The data that students see in their statistics courses are often constrained to numeric and tabular data. However, there is an exciting field of data science and statistics known as text analysis. This expedition introduces students to the concept of treating text as data frames of words, and demonstrates how to perform basic analyses on bodies of text using R. Tweets of four Democratic candidates for the 2020 Primary are used as data, and demonstrated text analysis techniques in the expedition include comparisons of word frequencies, log-odds ratios for word usage, and pairwise word correlations.
Graduate Students: Becky Tang & Graham Tierney, Department of Statistical Science
Faculty: Maria Tackett (Sta 199); Fan Li (Sta 440)
Course: Sta 199: Introduction to Data Science and Sta 440: Case Studies in the Practice of Statistics
During this Data Expedition, students were introduced to the concept of text as data. We used tweets from four Democratic 2020 Primary candidates–Joe Biden, Kamala Harris, Bernie Sanders, and Elizabeth Warren–as a working dataset to demonstrate several text analysis tools. Our goal was to familiarize students with this area of data science with the hope that students would employ text analysis in their final projects. Students learned what sorts of questions one can ask of text data, such as:
- What words/phrases does Author Y use the most?
- What words are most distinctive of Author Y when compared to Author Z?
- What is the overall sentiment associated with Document X?
In order to answer these flavors of questions, we introduced the following concepts:
- Transforming text into a format suitable for statistical analyses
- Processing and cleaning text data
- Sentiment analysis
- Comparing documents by word frequencies
- Comparing authors by log-odds ratios of word usage
- Examining pairwise correlations for bi-grams
We focused on comparisons in word usage and sentiment between Biden and Warren, and along the way we also gave students examples of effective visualizations to convey the findings. Students then spent the last bit of class applying these methods to a second dataset comprised of the State of the Union addresses from Presidents Obama and Trump. Overall, the expedition exposed students to the challenges associated with text data as well as the interesting insights that can be gleaned through statistical text analyses. As a result of this expedition, some students in the course employed text analysis in their final projects.
We first taught this data expedition to Sta 199 students earlier in the Fall 2019 semester. However, students in Sta 440 have a stronger statistical background so we incorporated more advanced topics for this expedition. Students were introduced to the idea of text as data, and we provided two datasets to demonstrate several text analysis tools. The first dataset is comprised of tweets from four Democratic 2020 Primary candidates–Joe Biden, Kamala Harris, Bernie Sanders, and Elizabeth Warren. With this dataset, students were introduced to concepts such as sentiment analysis and comparing documents and text by word frequencies, sentiment, and log-odds of word usage.

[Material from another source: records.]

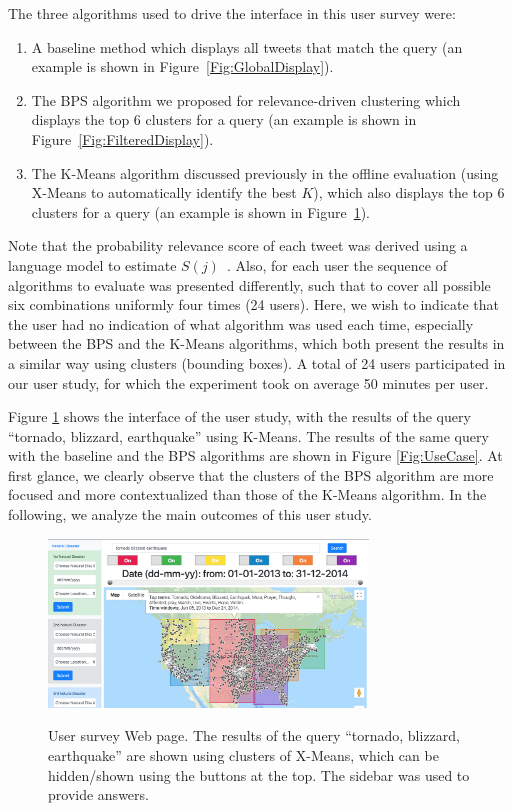 The three algorithms used to drive the interface in this user survey were:
\begin{enumerate}
\item A baseline method which displays all tweets that match the query (an example is shown in  Figure~\ref{Fig:GlobalDisplay}).
\item The BPS algorithm we proposed for relevance-driven clustering which displays the top 6 clusters for a query (an example is shown in Figure~\ref{Fig:FilteredDisplay}).
\item The K-Means algorithm discussed previously in the offline evaluation (using X-Means to automatically identify the best $K$), which also displays the top 6 clusters for a query (an example is shown in Figure~\ref{fig:ScreenShot}).
\end{enumerate}

Note that the probability relevance score of each tweet was derived using a language model to estimate $S(j)$~\cite{Zhai2001}.
Also, for each user the sequence of algorithms to evaluate was presented differently, such that to cover all possible six combinations uniformly four times (24 users).  Here, we wish to indicate that the user had no indication of what algorithm was used each time, especially between the BPS and the K-Means algorithms, which both present the results in a similar way using clusters (bounding boxes). 
A total of 24 users participated in our user study, for which the experiment took on average 50 minutes per user.

Figure \ref{fig:ScreenShot} shows the interface of the user study, with the results of the query ``tornado, blizzard, earthquake''  using K-Means. The results of the same query with the baseline and the BPS algorithms are shown in Figure \ref{Fig:UseCase}. At first glance, we clearly observe that the clusters of the BPS algorithm are more focused and more contextualized than those of the K-Means algorithm.  In the following, we analyze the main outcomes of this user study.



\begin{figure}[t]
\begin{centering}
{\includegraphics[width=8.5cm]{imgs/kmeans}}
\par\end{centering}
\caption{User survey Web page. The results of the query ``tornado, blizzard, earthquake''  are shown using clusters of X-Means, which can be hidden/shown using the buttons at the top. The sidebar was used to provide answers.}
\label{fig:ScreenShot}
\end{figure}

The expedition then shifted focus to more complicated text analysis techniques of classification and topic modeling, demonstrated using transcripts from State of the Union addresses beginning with President Nixon’s 1970 address. In particular, the classification task of interest was recovering the political party from the paragraphs of a speech. We employed logistic regression using sentiment analysis as a dimension reduction tool to predict political party. Then moving away from sentiment, we introduced a bag-of-words generative model for classification using Dirichlet, Multinomial, and Dirichlet-Multinomial distributions. Students saw that these methods were able to correctly classify Republican presidents from the text, but sometimes misclassified Democratic presidents. However, classification requires labeled data and it is not always the case that labels are provided, nor does classification tell us about the content of a document. Thus, we finished the expedition by introducing topic models using the Latent Dirichlet Allocation (LDA).
This data expedition gave students an opportunity to see data analysis in action, and were encouraged them to perform text analysis for their final project.
The Twitter data were scraped using the rtweet() package in R. We obtained the 1,200 most recent tweets at the time of the data expedition from Joe Biden, Kamala Harris, Bernie Sanders, and Elizabeth Warren. In addition to the author and text, other variables include each tweet’s unique identifier, the timestamp of each tweet, the type of device that posted tweet, and how many retweets and favorites a tweet garnered (as of October 2, 2019, the time of scraping). However, the analysis mainly focuses on the author and text. A benefit of this dataset is that each tweet is a complete body of text, allowing for easier identification of the sentiment in a tweet as compared to analyzing an entire book or speech. These data also demonstrates the challenge of working with short text, as tweets are constrained to 280 characters.
The State of the Union address data used during the in-class exercise were obtained from The American Presidency Project (https://www.presidency.ucsb.edu/). There are four columns in the dataset: prsident, year, a sentence from the address, and the line number of that sentence.
The following R packages were pre-loaded for the students: tidytext, tidyverse, stringr, scales, textdata, wordcloud, reshape2, lubridate, widyr, tidyr, igraph, and ggraph.